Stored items
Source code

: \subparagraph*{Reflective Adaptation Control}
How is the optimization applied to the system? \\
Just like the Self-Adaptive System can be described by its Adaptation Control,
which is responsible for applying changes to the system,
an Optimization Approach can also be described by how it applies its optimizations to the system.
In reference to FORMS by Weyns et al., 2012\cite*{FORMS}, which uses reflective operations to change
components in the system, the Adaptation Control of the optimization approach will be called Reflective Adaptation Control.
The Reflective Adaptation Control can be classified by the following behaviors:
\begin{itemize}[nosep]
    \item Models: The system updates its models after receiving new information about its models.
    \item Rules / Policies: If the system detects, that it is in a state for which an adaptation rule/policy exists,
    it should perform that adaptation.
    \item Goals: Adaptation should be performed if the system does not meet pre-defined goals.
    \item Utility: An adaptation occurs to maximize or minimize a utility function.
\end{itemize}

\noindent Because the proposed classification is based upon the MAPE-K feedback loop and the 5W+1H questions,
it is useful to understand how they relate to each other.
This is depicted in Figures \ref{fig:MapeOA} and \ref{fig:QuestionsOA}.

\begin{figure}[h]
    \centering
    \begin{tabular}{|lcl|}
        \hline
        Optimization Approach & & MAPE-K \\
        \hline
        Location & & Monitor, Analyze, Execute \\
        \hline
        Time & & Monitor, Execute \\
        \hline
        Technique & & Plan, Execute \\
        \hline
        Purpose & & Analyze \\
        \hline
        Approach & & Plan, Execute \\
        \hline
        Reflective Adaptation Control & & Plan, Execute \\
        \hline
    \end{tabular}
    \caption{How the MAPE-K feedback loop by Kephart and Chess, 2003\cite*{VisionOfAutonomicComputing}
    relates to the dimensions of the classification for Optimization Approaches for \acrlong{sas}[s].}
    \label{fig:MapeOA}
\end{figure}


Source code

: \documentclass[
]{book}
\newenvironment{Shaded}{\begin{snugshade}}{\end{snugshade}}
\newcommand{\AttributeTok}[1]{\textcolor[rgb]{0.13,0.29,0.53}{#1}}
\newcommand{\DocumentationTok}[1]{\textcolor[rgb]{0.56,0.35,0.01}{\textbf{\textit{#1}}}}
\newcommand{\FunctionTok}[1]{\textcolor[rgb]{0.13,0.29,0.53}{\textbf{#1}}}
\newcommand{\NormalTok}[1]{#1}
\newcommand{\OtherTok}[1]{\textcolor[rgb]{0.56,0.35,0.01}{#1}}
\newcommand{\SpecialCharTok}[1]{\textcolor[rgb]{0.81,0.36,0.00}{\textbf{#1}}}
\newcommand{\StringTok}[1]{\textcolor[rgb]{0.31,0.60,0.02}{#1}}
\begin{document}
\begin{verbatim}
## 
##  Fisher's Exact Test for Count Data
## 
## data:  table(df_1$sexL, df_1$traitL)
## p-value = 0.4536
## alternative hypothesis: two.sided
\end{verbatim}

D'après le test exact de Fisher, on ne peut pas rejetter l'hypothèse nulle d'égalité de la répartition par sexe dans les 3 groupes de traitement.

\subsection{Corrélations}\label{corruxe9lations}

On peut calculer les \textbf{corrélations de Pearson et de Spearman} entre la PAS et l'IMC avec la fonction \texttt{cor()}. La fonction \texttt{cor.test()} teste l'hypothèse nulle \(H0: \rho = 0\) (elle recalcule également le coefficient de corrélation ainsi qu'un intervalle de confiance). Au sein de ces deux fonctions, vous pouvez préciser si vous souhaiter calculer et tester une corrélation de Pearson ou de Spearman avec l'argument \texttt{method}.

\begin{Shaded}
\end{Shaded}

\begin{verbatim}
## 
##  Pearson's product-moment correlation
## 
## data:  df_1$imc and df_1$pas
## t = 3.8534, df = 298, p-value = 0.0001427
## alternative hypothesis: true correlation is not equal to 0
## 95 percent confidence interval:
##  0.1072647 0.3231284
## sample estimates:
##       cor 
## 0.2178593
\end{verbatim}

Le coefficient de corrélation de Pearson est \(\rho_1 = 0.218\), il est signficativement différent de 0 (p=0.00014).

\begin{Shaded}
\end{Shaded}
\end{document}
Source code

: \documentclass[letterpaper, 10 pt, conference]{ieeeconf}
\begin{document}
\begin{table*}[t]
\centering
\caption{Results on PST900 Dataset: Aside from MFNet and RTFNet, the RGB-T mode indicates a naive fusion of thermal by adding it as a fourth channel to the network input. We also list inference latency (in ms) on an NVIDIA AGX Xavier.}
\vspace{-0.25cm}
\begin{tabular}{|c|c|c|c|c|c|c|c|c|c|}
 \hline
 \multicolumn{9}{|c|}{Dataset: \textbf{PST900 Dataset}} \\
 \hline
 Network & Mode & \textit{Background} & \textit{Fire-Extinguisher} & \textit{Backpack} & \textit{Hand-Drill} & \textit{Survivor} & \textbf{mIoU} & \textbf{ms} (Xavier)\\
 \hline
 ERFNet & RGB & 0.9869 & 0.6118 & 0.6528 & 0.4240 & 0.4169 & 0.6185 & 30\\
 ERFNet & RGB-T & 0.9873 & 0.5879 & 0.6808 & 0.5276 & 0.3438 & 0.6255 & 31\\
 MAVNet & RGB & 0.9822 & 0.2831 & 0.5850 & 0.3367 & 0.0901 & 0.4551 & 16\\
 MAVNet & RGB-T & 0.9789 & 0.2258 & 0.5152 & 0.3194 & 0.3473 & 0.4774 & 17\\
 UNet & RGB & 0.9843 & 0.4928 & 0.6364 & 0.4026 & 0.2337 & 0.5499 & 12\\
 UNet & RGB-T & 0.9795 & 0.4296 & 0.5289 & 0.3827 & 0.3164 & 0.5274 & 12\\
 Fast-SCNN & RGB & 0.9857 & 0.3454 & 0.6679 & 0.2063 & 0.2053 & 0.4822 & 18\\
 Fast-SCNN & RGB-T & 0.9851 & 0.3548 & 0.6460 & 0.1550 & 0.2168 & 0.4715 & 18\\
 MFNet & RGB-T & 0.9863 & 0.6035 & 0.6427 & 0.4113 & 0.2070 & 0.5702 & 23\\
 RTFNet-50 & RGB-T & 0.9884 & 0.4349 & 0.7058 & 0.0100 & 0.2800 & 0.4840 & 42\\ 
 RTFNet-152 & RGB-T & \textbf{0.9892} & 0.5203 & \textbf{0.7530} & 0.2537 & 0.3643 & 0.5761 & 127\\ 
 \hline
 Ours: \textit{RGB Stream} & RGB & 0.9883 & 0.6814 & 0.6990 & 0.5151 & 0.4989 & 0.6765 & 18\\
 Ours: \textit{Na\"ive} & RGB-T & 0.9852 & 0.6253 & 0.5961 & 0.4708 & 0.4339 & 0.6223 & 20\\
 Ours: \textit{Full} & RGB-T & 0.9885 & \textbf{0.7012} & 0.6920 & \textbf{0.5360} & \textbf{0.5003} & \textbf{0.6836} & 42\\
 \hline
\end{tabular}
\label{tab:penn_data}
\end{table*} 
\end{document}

...

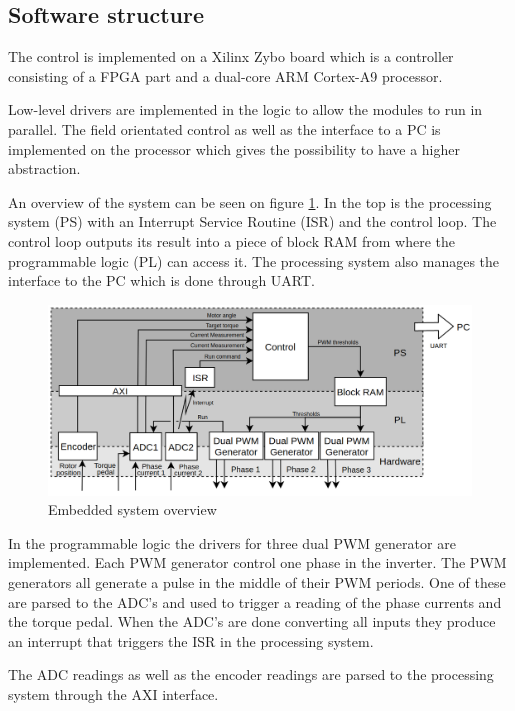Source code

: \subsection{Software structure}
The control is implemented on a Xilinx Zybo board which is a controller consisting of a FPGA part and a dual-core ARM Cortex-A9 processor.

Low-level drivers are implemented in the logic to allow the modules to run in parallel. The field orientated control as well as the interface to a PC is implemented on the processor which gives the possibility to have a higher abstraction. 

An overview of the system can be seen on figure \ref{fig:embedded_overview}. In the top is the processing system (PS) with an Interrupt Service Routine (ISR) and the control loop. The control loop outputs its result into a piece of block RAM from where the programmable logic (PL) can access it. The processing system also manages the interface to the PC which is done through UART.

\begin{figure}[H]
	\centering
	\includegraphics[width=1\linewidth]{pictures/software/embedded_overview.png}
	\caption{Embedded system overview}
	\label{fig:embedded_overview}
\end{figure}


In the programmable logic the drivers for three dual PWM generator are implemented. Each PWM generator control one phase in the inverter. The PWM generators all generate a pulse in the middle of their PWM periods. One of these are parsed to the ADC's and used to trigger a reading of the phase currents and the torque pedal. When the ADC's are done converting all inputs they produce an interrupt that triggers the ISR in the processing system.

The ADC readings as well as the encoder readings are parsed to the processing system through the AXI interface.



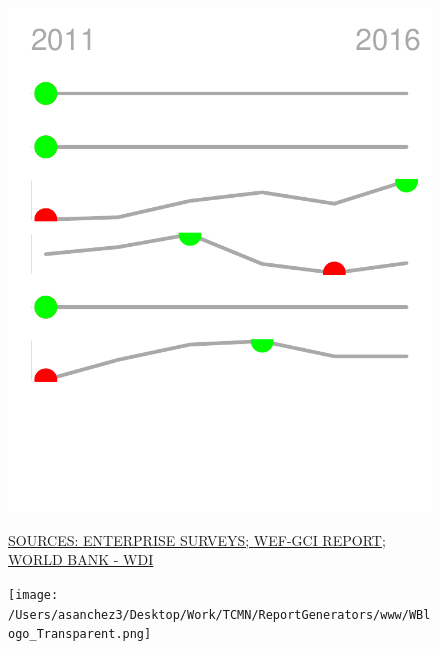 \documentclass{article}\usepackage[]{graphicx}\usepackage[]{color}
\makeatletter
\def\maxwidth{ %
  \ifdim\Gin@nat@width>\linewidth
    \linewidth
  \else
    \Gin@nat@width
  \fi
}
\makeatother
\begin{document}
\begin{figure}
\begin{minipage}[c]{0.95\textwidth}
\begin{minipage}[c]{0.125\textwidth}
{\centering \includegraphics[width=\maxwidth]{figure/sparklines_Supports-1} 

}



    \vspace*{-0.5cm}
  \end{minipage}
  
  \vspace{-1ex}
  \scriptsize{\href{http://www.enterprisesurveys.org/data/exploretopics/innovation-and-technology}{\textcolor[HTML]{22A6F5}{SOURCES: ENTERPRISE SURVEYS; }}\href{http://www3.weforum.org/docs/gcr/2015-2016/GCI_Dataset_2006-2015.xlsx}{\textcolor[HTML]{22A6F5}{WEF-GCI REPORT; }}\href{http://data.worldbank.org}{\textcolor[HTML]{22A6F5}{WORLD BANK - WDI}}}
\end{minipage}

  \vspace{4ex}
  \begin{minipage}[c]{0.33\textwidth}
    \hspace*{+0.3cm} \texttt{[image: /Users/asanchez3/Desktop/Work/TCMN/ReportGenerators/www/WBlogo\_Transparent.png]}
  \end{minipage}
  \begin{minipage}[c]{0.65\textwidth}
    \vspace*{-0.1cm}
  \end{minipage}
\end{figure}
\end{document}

**REQUIRED ACTION**
Report each line of the records that holds the word "Ours".

**SOLUTION TO THE EXERCISE**
 Ours: \textit{RGB Stream} & RGB & 0.9883 & 0.6814 & 0.6990 & 0.5151 & 0.4989 & 0.6765 & 18\\
 Ours: \textit{Na\"ive} & RGB-T & 0.9852 & 0.6253 & 0.5961 & 0.4708 & 0.4339 & 0.6223 & 20\\
 Ours: \textit{Full} & RGB-T & 0.9885 & \textbf{0.7012} & 0.6920 & \textbf{0.5360} & \textbf{0.5003} & \textbf{0.6836} & 42\\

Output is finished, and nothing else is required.